Collected data

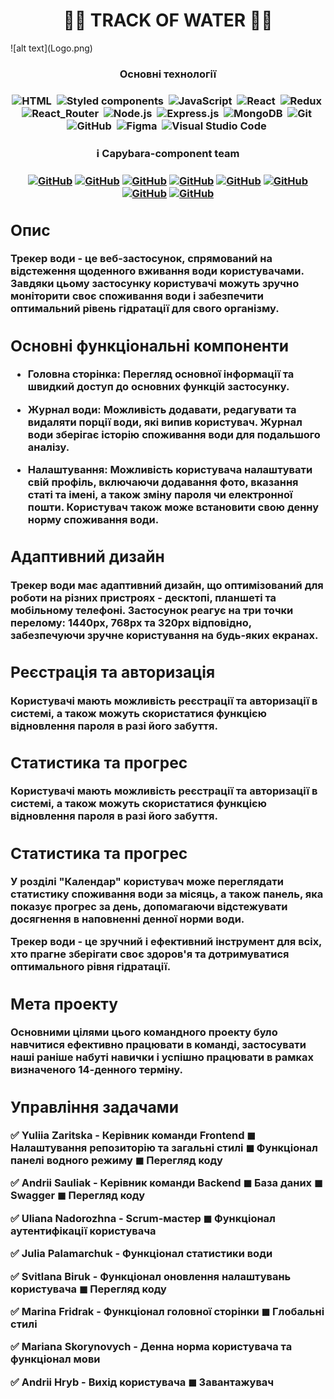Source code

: <h1 align="center"> 👨‍💻 TRACK OF WATER 👩‍💻 </h1>
![alt text](Logo.png)

<span align="center">

<h3 align="center"> Основні технології <h3>

![HTML](https://img.shields.io/badge/-HTML-05122A?style=flat&logo=HTML5)&nbsp;
![Styled components](https://img.shields.io/badge/styled--components-DB7093?style=for-the-badge&logo=styled-components&logoColor=white)&nbsp;
![JavaScript](https://img.shields.io/badge/-JavaScript-05122A?style=flat&logo=javascript)&nbsp;
![React](https://img.shields.io/badge/React-20232A?style=for-the-badge&logo=react&logoColor=61DAFB)&nbsp;
![Redux](https://img.shields.io/badge/Redux-593D88?style=for-the-badge&logo=redux&logoColor=white)&nbsp;
![React_Router](https://img.shields.io/badge/React_Router-CA4245?style=for-the-badge&logo=react-router&logoColor=white)&nbsp;
![Node.js](https://img.shields.io/badge/Node.js-43853D?style=for-the-badge&logo=node.js&logoColor=white)&nbsp;
![Express.js](https://img.shields.io/badge/Express.js-404D59?style=for-the-badge)&nbsp;
![MongoDB](https://img.shields.io/badge/MongoDB-4EA94B?style=for-the-badge&logo=mongodb&logoColor=white)&nbsp;
![Git](https://img.shields.io/badge/-Git-05122A?style=flat&logo=git)&nbsp;
![GitHub](https://img.shields.io/badge/-GitHub-05122A?style=flat&logo=github)&nbsp;
![Figma](https://img.shields.io/badge/-Figma-05122A?style=flat&logo=figma)&nbsp;
![Visual Studio Code](https://img.shields.io/badge/-Visual%20Studio%20Code-05122A?style=flat&logo=visual-studio-code&logoColor=007ACC)&nbsp;

</span>

<h3 align="center"> ℹ️ Capybara-component team <h3>
<span align="center">

<a align="center" href="https://github.com/julika-gulchitai">![GitHub](https://img.shields.io/badge/-Julia-05122A?style=flat&logo=github)</a>
<a align="center" href="https://github.com/Ariy83">![GitHub](https://img.shields.io/badge/-Andriy-05122A?style=flat&logo=github)</a>
<a align="center" href="https://github.com/SVTroya">![GitHub](https://img.shields.io/badge/-Lana-05122A?style=flat&logo=github)</a>
<a align="center" href="https://github.com/MartFrida">![GitHub](https://img.shields.io/badge/-Mari-05122A?style=flat&logo=github)</a>
<a align="center" href="https://github.com/UlianaNad">![GitHub](https://img.shields.io/badge/-Uliana-05122A?style=flat&logo=github)</a>
<a align="center" href="https://github.com/YuliaMiha">![GitHub](https://img.shields.io/badge/-Yulia-05122A?style=flat&logo=github)</a>
<a align="center" href="https://github.com/MarianaSko">![GitHub](https://img.shields.io/badge/-Mariana-05122A?style=flat&logo=github)</a>
<a align="center" href="https://github.com/Andrii-Hr">![GitHub](https://img.shields.io/badge/-Andrii-05122A?style=flat&logo=github)</a>

</span>
<span align="left" >


## Опис

Трекер води - це веб-застосунок, спрямований на відстеження щоденного вживання води користувачами. Завдяки цьому застосунку користувачі можуть зручно моніторити своє споживання води і забезпечити оптимальний рівень гідратації для свого організму.

## Основні функціональні компоненти 

- Головна сторінка: Перегляд основної інформації та швидкий доступ до основних функцій застосунку.

- Журнал води: Можливість додавати, редагувати та видаляти порції води, які випив користувач. Журнал води зберігає історію споживання води для подальшого аналізу.

- Налаштування: Можливість користувача налаштувати свій профіль, включаючи додавання фото, вказання статі та імені, а також зміну пароля чи електронної пошти. Користувач також може встановити свою денну норму споживання води.

## Адаптивний дизайн 

Трекер води має адаптивний дизайн, що оптимізований для роботи на різних пристроях - десктопі, планшеті та мобільному телефоні. Застосунок реагує на три точки перелому: 1440px, 768px та 320px відповідно, забезпечуючи зручне користування на будь-яких екранах.

## Реєстрація та авторизація 

Користувачі мають можливість реєстрації та авторизації в системі, а також можуть скористатися функцією відновлення пароля в разі його забуття.

## Статистика та прогрес 

Користувачі мають можливість реєстрації та авторизації в системі, а також можуть скористатися функцією відновлення пароля в разі його забуття.

## Статистика та прогрес 

У розділі "Календар" користувач може переглядати статистику споживання води за місяць, а також панель, яка показує прогрес за день, допомагаючи відстежувати досягнення в наповненні денної норми води.

Трекер води - це зручний і ефективний інструмент для всіх, хто прагне зберігати своє здоров'я та дотримуватися оптимального рівня гідратації.


## Мета проекту

Основними цілями цього командного проекту було навчитися ефективно працювати в команді, застосувати наші раніше набуті навички і успішно працювати в рамках визначеного 14-денного терміну.

## Управління задачами

✅ Yuliia Zaritska - Керівник команди Frontend ◼ Налаштування репозиторію та загальні стилі ◼ Функціонал панелі водного режиму ◼ Перегляд коду

✅ Andrii Sauliak - Керівник команди Backend ◼ База даних ◼ Swagger ◼ Перегляд коду

✅ Uliana Nadorozhna - Scrum-мастер ◼ Функціонал аутентифікації користувача

✅ Julia Palamarchuk - Функціонал статистики води

✅ Svitlana Biruk - Функціонал оновлення налаштувань користувача ◼ Перегляд коду

✅ Marina Fridrak - Функціонал головної сторінки ◼ Глобальні стилі

✅ Mariana Skorynovych - Денна норма користувача та функціонал мови

✅ Andrii Hryb - Вихід користувача ◼ Завантажувач
</span>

_Task requirements_
Although the records contain pictures, the output must hold only their exact wording.

_Answer section_
Source code

: <h1 align="center"> 👨‍💻 TRACK OF WATER 👩‍💻 </h1>
![alt text](Logo.png)

<span align="center">

<h3 align="center"> Основні технології <h3>

![HTML](https://img.shields.io/badge/-HTML-05122A?style=flat&logo=HTML5)&nbsp;
![Styled components](https://img.shields.io/badge/styled--components-DB7093?style=for-the-badge&logo=styled-components&logoColor=white)&nbsp;
![JavaScript](https://img.shields.io/badge/-JavaScript-05122A?style=flat&logo=javascript)&nbsp;
![React](https://img.shields.io/badge/React-20232A?style=for-the-badge&logo=react&logoColor=61DAFB)&nbsp;
![Redux](https://img.shields.io/badge/Redux-593D88?style=for-the-badge&logo=redux&logoColor=white)&nbsp;
![React_Router](https://img.shields.io/badge/React_Router-CA4245?style=for-the-badge&logo=react-router&logoColor=white)&nbsp;
![Node.js](https://img.shields.io/badge/Node.js-43853D?style=for-the-badge&logo=node.js&logoColor=white)&nbsp;
![Express.js](https://img.shields.io/badge/Express.js-404D59?style=for-the-badge)&nbsp;
![MongoDB](https://img.shields.io/badge/MongoDB-4EA94B?style=for-the-badge&logo=mongodb&logoColor=white)&nbsp;
![Git](https://img.shields.io/badge/-Git-05122A?style=flat&logo=git)&nbsp;
![GitHub](https://img.shields.io/badge/-GitHub-05122A?style=flat&logo=github)&nbsp;
![Figma](https://img.shields.io/badge/-Figma-05122A?style=flat&logo=figma)&nbsp;
![Visual Studio Code](https://img.shields.io/badge/-Visual%20Studio%20Code-05122A?style=flat&logo=visual-studio-code&logoColor=007ACC)&nbsp;

</span>

<h3 align="center"> ℹ️ Capybara-component team <h3>
<span align="center">

<a align="center" href="https://github.com/julika-gulchitai">![GitHub](https://img.shields.io/badge/-Julia-05122A?style=flat&logo=github)</a>
<a align="center" href="https://github.com/Ariy83">![GitHub](https://img.shields.io/badge/-Andriy-05122A?style=flat&logo=github)</a>
<a align="center" href="https://github.com/SVTroya">![GitHub](https://img.shields.io/badge/-Lana-05122A?style=flat&logo=github)</a>
<a align="center" href="https://github.com/MartFrida">![GitHub](https://img.shields.io/badge/-Mari-05122A?style=flat&logo=github)</a>
<a align="center" href="https://github.com/UlianaNad">![GitHub](https://img.shields.io/badge/-Uliana-05122A?style=flat&logo=github)</a>
<a align="center" href="https://github.com/YuliaMiha">![GitHub](https://img.shields.io/badge/-Yulia-05122A?style=flat&logo=github)</a>
<a align="center" href="https://github.com/MarianaSko">![GitHub](https://img.shields.io/badge/-Mariana-05122A?style=flat&logo=github)</a>
<a align="center" href="https://github.com/Andrii-Hr">![GitHub](https://img.shields.io/badge/-Andrii-05122A?style=flat&logo=github)</a>

</span>
<span align="left" >


## Опис

Трекер води - це веб-застосунок, спрямований на відстеження щоденного вживання води користувачами. Завдяки цьому застосунку користувачі можуть зручно моніторити своє споживання води і забезпечити оптимальний рівень гідратації для свого організму.

## Основні функціональні компоненти 

- Головна сторінка: Перегляд основної інформації та швидкий доступ до основних функцій застосунку.

- Журнал води: Можливість додавати, редагувати та видаляти порції води, які випив користувач. Журнал води зберігає історію споживання води для подальшого аналізу.

- Налаштування: Можливість користувача налаштувати свій профіль, включаючи додавання фото, вказання статі та імені, а також зміну пароля чи електронної пошти. Користувач також може встановити свою денну норму споживання води.

## Адаптивний дизайн 

Трекер води має адаптивний дизайн, що оптимізований для роботи на різних пристроях - десктопі, планшеті та мобільному телефоні. Застосунок реагує на три точки перелому: 1440px, 768px та 320px відповідно, забезпечуючи зручне користування на будь-яких екранах.

## Реєстрація та авторизація 

Користувачі мають можливість реєстрації та авторизації в системі, а також можуть скористатися функцією відновлення пароля в разі його забуття.

## Статистика та прогрес 

Користувачі мають можливість реєстрації та авторизації в системі, а також можуть скористатися функцією відновлення пароля в разі його забуття.

## Статистика та прогрес 

У розділі "Календар" користувач може переглядати статистику споживання води за місяць, а також панель, яка показує прогрес за день, допомагаючи відстежувати досягнення в наповненні денної норми води.

Трекер води - це зручний і ефективний інструмент для всіх, хто прагне зберігати своє здоров'я та дотримуватися оптимального рівня гідратації.


## Мета проекту

Основними цілями цього командного проекту було навчитися ефективно працювати в команді, застосувати наші раніше набуті навички і успішно працювати в рамках визначеного 14-денного терміну.

## Управління задачами

✅ Yuliia Zaritska - Керівник команди Frontend ◼ Налаштування репозиторію та загальні стилі ◼ Функціонал панелі водного режиму ◼ Перегляд коду

✅ Andrii Sauliak - Керівник команди Backend ◼ База даних ◼ Swagger ◼ Перегляд коду

✅ Uliana Nadorozhna - Scrum-мастер ◼ Функціонал аутентифікації користувача

✅ Julia Palamarchuk - Функціонал статистики води

✅ Svitlana Biruk - Функціонал оновлення налаштувань користувача ◼ Перегляд коду

✅ Marina Fridrak - Функціонал головної сторінки ◼ Глобальні стилі

✅ Mariana Skorynovych - Денна норма користувача та функціонал мови

✅ Andrii Hryb - Вихід користувача ◼ Завантажувач
</span>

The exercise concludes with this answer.